Daha yaşlı ama daha iyi görünen bir cilt: Eğer erkek cildinin kadın cildine göre daha geç yaşlandığını düşünüyorsanız aslında bir bakıma haklısınız. Eğer bir erkek ile kadın cildi yaşamları boyunca aynı ölçüde güneş ışınına maruz kaldıysa, aynı yaşta olmalarına rağmen kadın, erkekten daha yaşlı görünür. Çünkü erkek cildi, kadın cildi kadar hızlı kolajen kaybına uğramaz. Erkeğin cildi daha ince görünmesine rağmen, kadının cildi ve yapısı yıllar içerisinde çok daha dramatik şekilde değişim gösterir.
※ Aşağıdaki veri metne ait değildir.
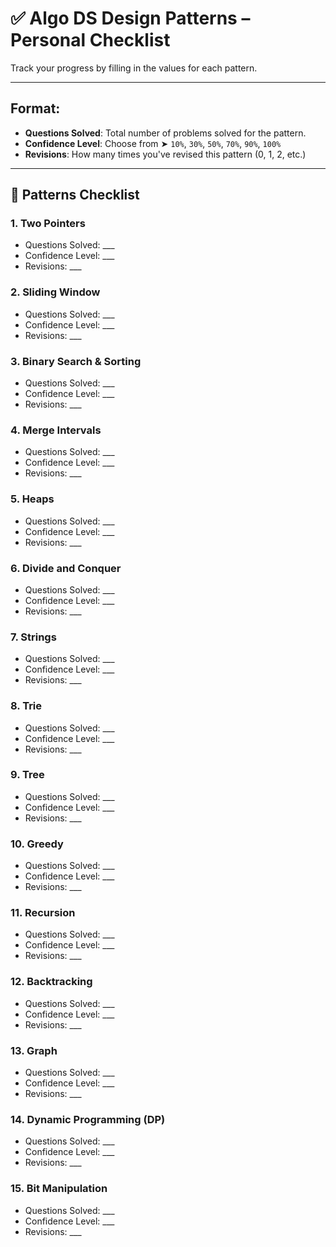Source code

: # ✅ Algo DS Design Patterns – Personal Checklist

Track your progress by filling in the values for each pattern.

---

## Format:
- **Questions Solved**: Total number of problems solved for the pattern.
- **Confidence Level**: Choose from ➤ `10%`, `30%`, `50%`, `70%`, `90%`, `100%`
- **Revisions**: How many times you've revised this pattern (0, 1, 2, etc.)

---

## 🧠 Patterns Checklist

### 1. Two Pointers
- Questions Solved: ___
- Confidence Level: ___
- Revisions: ___

### 2. Sliding Window
- Questions Solved: ___
- Confidence Level: ___
- Revisions: ___

### 3. Binary Search & Sorting
- Questions Solved: ___
- Confidence Level: ___
- Revisions: ___

### 4. Merge Intervals
- Questions Solved: ___
- Confidence Level: ___
- Revisions: ___

### 5. Heaps
- Questions Solved: ___
- Confidence Level: ___
- Revisions: ___

### 6. Divide and Conquer
- Questions Solved: ___
- Confidence Level: ___
- Revisions: ___

### 7. Strings
- Questions Solved: ___
- Confidence Level: ___
- Revisions: ___

### 8. Trie
- Questions Solved: ___
- Confidence Level: ___
- Revisions: ___

### 9. Tree
- Questions Solved: ___
- Confidence Level: ___
- Revisions: ___

### 10. Greedy
- Questions Solved: ___
- Confidence Level: ___
- Revisions: ___

### 11. Recursion
- Questions Solved: ___
- Confidence Level: ___
- Revisions: ___

### 12. Backtracking
- Questions Solved: ___
- Confidence Level: ___
- Revisions: ___

### 13. Graph
- Questions Solved: ___
- Confidence Level: ___
- Revisions: ___

### 14. Dynamic Programming (DP)
- Questions Solved: ___
- Confidence Level: ___
- Revisions: ___

### 15. Bit Manipulation
- Questions Solved: ___
- Confidence Level: ___
- Revisions: ___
BİR GECEDE DEĞİŞTİREMEZSİNİZ
Günlük cilt bakımında sadece tıraş olan erkekler bir rutine girmek istemezler. Ancak onlara verilen bazı hap bilgileri özümseyerek cilt bakımı yapabilirler. Kabul etmeseler de erkekler, ciltlerinin çok iyi görünmesini ister. Günlük bir temizleyici ve güneş koruyuculu bir nemlendirici, erkeklerde cilt yaşlanmasına karşı koruyucu olabilir. Çoğu erkek danışanım, bana belli bir problem için gelir. Kimi aknelerinden mutsuzdur, kimi ise ben veya lekelerden.
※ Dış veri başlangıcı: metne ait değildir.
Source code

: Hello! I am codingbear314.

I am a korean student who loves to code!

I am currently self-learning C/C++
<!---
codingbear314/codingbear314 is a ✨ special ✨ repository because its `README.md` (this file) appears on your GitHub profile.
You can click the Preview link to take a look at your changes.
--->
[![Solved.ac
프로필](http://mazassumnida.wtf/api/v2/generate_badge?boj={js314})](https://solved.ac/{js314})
Onların endişelendikleri konuyu çözdükten sonra genel cilt koruyucu bakımı anlatırım. Ciltlerine bakmaya ve sonra sonuçları fark etmeye başladıkları için beslenme ve fitness gibi hayatlarının diğer alanlarına da özen göstermeye başlarlar. Çünkü siz iyi göründükçe, başka konulardaki tümsekleri de atlamak için motivasyonunuz olur ve yaşam tarzınızda değişiklikler yapmaya başlarsınız. Benim 'Su Prensibi'nde anlatmaya çalıştığım ana konu bu. Bir gecede tüm hayatınızı değiştiremezsiniz...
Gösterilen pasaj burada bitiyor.